Creating a function for a directory

Chris Angelico rosuav at gmail.com
Tue Nov 12 00:11:52 CET 2013


On Tue, Nov 12, 2013 at 9:51 AM, Rick Johnson
<rantingrickjohnson at gmail.com> wrote:
> On Monday, November 11, 2013 4:26:46 PM UTC-6, Matt wrote:
>
>> So I want to take the file, "desktop/test.txt" and write
>> it to "desktop/newfolder/test.txt". I tried the below
>> script, and it gave me: "IOError: [Errno 2] No such file
>> or directory: 'desktop/%s.txt'". Any suggestions would be
>> great.
>>
>> def firstdev(file):
>>       in_file = open("desktop/%s.txt") % file
>>       indata = in_file.read()
>>       out_file = open("desktop/newfolder/%s.txt", 'w') % file
>>       out_file.write(indata)
>>       out_file.close()
>>       in_file.close()
>> firstdev("test")
>
> 1. i believe win32 file paths require a qualifying volume
> letter.

They do not; omitting the drive letter makes the path relative to the
current drive (and since it doesn't start with a directory specifier,
the current directory).

> 2. Never, ever, *EVER* write data to disc before confirming
> the paths your passing are pointing to the location you
> intended to write the data. Use os.path.exists(path) to test
> your paths BEFORE trying to write data.
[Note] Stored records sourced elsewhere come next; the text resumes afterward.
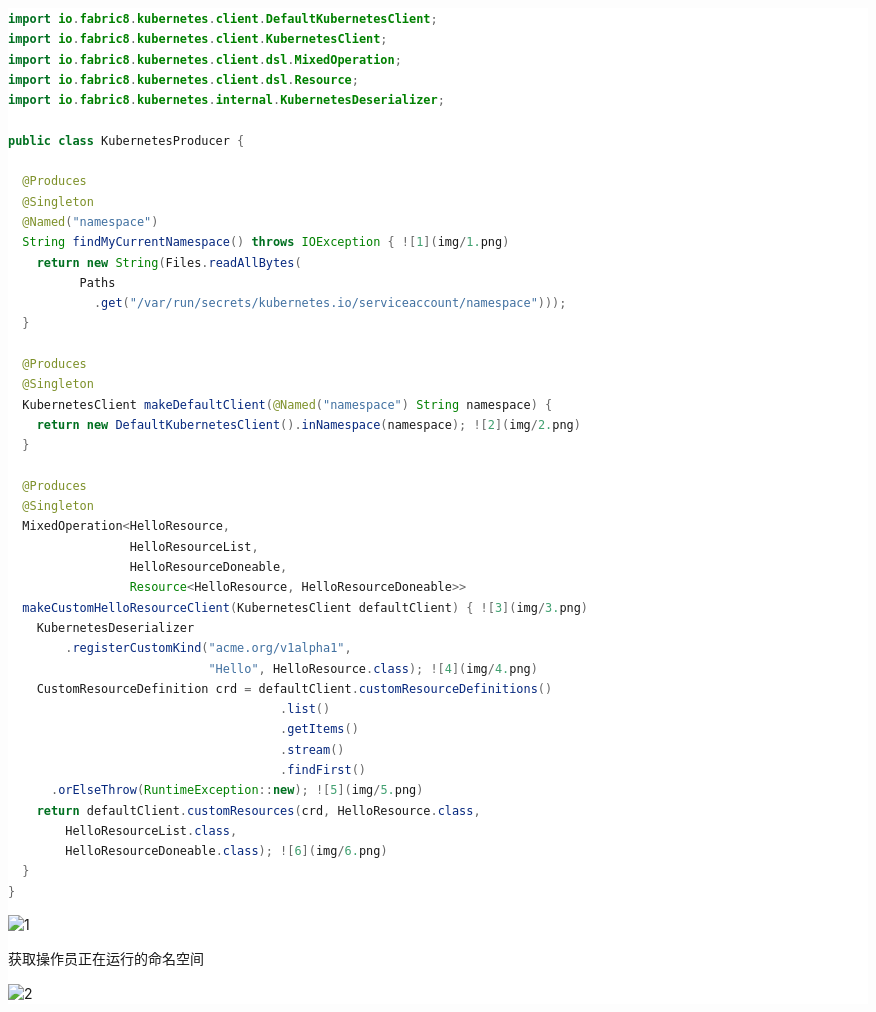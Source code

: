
 ```java
import io.fabric8.kubernetes.client.DefaultKubernetesClient;
import io.fabric8.kubernetes.client.KubernetesClient;
import io.fabric8.kubernetes.client.dsl.MixedOperation;
import io.fabric8.kubernetes.client.dsl.Resource;
import io.fabric8.kubernetes.internal.KubernetesDeserializer;

public class KubernetesProducer {

  @Produces
  @Singleton
  @Named("namespace")
  String findMyCurrentNamespace() throws IOException { ![1](img/1.png)
    return new String(Files.readAllBytes(
          Paths
            .get("/var/run/secrets/kubernetes.io/serviceaccount/namespace")));
  }

  @Produces
  @Singleton
  KubernetesClient makeDefaultClient(@Named("namespace") String namespace) {
    return new DefaultKubernetesClient().inNamespace(namespace); ![2](img/2.png)
  }

  @Produces
  @Singleton
  MixedOperation<HelloResource,
                 HelloResourceList,
                 HelloResourceDoneable,
                 Resource<HelloResource, HelloResourceDoneable>>
  makeCustomHelloResourceClient(KubernetesClient defaultClient) { ![3](img/3.png)
    KubernetesDeserializer
        .registerCustomKind("acme.org/v1alpha1",
                            "Hello", HelloResource.class); ![4](img/4.png)
    CustomResourceDefinition crd = defaultClient.customResourceDefinitions()
                                      .list()
                                      .getItems()
                                      .stream()
                                      .findFirst()
      .orElseThrow(RuntimeException::new); ![5](img/5.png)
    return defaultClient.customResources(crd, HelloResource.class,
        HelloResourceList.class,
        HelloResourceDoneable.class); ![6](img/6.png)
  }
}
```

![1](img/#co_integrating_with_kubernetes_CO25-1)

获取操作员正在运行的命名空间

![2](img/#co_integrating_with_kubernetes_CO25-2)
Why? Why, oh why? If there's a problem, it'll be signalled with an
exception. Testing that the path exists opens you up to race problems,
so you won't see anything now, but some day your code will be in a
concurrent situation and you'll get unexpected exceptions. Why not
just expect the exception?

> 3. Be sure your variables names are both "self documenting"
> and "non clobbering". psst: "file" is a builtin! Using
> "filename" would be a far wiser choice for a variable
> containing a filename. When i see "file", i think of a "file
> object"

This one's arguable. How often do you use the 'file' builtin? I've
worked with files in Python innumerable times, and I don't remember
the last time I used 'file'. Yes, avoid shadowing important builtins
like 'list' and 'int', but 'id' and 'file' aren't that big a deal.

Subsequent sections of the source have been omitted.